この「Udacity」のビジネスモデルは人材紹介業です。
「Udacity」は、いくつかの企業と提携していて、受講生の成績を企業に送り、企業は戦力になると判断した受講生に声をかけ、採用となれば、「Udacity」に仲介料が入るというシステムになっています。設立して1年で提携企業は350社、約20人がグーグル、ゴールドマンサックスなどの有力企業に採用されたといわれています。

「Udacity」のようなビジネスモデルは既存の大学の存在を打ち破るものです。
MOOCは、○○大学卒業というような大学の権威などを問題視してはおらず、ひたすらに講義の質と、それを受講者がどれだけ学び取ったかという教育の本質をオンライン化したものであるからです。
そして、さらに、国の経済の担い手として出口である就職までが、MOOCによって可能になれば、大学卒という肩書は必要なくなります。
経営で成り立つ大学教育は、そのものの価値が消え去ってしまうでしょう。

特に日本の大学はほとんどが「大学卒」という学歴を与えるだけに入学金、授業料を取っているようなものです。
本来の大学に求められている研究分野に情熱をもっている大学は大変に少なくなっています。

MOOCがさらに一般化すれば、日本の大学では、その知識は太刀打ちできないでしょう。世界中から大学が消えていくのですから。
そして、インターネットさえあれば、どんなに貧困な国の人間であっても、学ぶ意欲を持ち続ければ、これまでにないチャンスを手にすることが出来る時代になったのです。

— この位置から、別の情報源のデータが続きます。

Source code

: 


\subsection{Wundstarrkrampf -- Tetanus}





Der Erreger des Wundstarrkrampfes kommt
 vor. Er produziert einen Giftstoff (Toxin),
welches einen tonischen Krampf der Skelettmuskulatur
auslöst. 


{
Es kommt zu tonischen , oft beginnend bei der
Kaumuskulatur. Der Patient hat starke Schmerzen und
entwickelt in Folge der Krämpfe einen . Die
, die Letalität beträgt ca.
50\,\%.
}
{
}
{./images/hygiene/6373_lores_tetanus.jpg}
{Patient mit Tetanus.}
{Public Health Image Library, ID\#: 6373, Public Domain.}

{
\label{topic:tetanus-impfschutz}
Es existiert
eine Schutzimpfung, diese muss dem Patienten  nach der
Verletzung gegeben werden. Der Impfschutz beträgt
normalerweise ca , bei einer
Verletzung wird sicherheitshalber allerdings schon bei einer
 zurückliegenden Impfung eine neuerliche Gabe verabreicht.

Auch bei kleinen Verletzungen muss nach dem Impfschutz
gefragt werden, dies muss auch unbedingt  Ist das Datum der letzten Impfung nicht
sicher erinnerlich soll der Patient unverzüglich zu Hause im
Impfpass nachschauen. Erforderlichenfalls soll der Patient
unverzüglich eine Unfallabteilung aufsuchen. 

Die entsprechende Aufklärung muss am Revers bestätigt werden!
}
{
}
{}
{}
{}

祇園精舎の鐘の声のように、過去の価値は、やがて本質を守る新たな価値に負けていくのです。
グローバルな視点をもつ家庭では、インタナショナルスクールに通わせている子どもを、将来、欧米の大学へと考えているでしょう。
欧米のごく限られた大学だけがブランドとして残り、15歳で国際的に通用する大学生なみの知識を得る人間がどんどん増えていく中で、子どもの未来を考えていかねばならない時代なのでしょう。